3. Close windows and doors in heated areas. Heating makes up the largest part of the energy bill for many Victoria households.
4. Set your thermostat at a reasonable temperature of between 18 and 20 degrees for living areas. Each degree above this level will increase your bill by up to 15%.
5. Keep the temperature in your refrigerator between 3 and 5 degrees, and in your freezer between -18 and -15 degrees (temperatures suitable for food storage).
6. Run the washer, dryer and dish washer only with full loads. Energy used for washing and drying clothes can cost a typical family up to $150 each year.
7. Use the clothesline whenever possible. The sun's energy is free. This reduces the need to use more resources.
8. Change your light globes to energy saving ones. This could save you $110 each year.
9. Turn out lights when you leave the room. Make use of natural light.
10. Try to leave your car at home one day a week. This will reduce the pollution your car produces by 20%.

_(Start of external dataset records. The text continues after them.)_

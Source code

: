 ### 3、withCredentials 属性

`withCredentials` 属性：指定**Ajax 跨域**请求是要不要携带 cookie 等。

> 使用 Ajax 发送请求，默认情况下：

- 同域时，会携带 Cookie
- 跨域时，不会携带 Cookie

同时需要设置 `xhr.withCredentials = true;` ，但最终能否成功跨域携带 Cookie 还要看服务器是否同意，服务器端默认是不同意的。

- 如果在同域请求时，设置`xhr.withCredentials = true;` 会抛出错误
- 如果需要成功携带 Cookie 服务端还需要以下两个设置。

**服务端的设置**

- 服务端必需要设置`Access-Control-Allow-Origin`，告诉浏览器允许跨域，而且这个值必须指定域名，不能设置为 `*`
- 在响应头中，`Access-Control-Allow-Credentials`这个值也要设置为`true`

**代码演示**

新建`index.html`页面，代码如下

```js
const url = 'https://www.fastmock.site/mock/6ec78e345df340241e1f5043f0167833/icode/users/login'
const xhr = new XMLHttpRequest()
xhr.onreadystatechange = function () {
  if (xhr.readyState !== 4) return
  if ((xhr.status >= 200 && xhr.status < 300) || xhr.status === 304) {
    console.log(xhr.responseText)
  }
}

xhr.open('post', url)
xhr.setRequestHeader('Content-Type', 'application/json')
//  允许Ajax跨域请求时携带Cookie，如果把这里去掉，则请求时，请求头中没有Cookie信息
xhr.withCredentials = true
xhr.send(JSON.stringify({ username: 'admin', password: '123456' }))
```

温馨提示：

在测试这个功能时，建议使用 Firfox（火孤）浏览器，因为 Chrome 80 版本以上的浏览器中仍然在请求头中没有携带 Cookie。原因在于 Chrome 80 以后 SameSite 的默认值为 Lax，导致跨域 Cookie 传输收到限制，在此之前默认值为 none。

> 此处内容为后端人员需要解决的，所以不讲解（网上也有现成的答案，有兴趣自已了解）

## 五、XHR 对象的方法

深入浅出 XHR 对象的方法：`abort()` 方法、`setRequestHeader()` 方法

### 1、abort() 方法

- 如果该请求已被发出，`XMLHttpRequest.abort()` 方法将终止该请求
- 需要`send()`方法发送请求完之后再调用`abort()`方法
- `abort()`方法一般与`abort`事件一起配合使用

11. Buy some or all of your electricity as Green Power. If you join the Community Power program through your council, you can purchase Green Power at a reduced cost.
12. Turn off appliances so they are not left on standby. By doing this you can save 7-10% of your electricity bill.
Power- Mate energy usage meter
A Power–Mate is a useful energy auditing tool that can show how much energy your appliances are using whilst in operation and also while left on standby. Leaving your appliances such as TVs, computers and stereos on stand-by can cost households up to $180 a year!
A Power–Mate is available for ONE WEEK LOAN at each of Yarra Libraries five branches. Ask staff at your local branch to arrange a loan or check the library catalogue for availability or to place a hold.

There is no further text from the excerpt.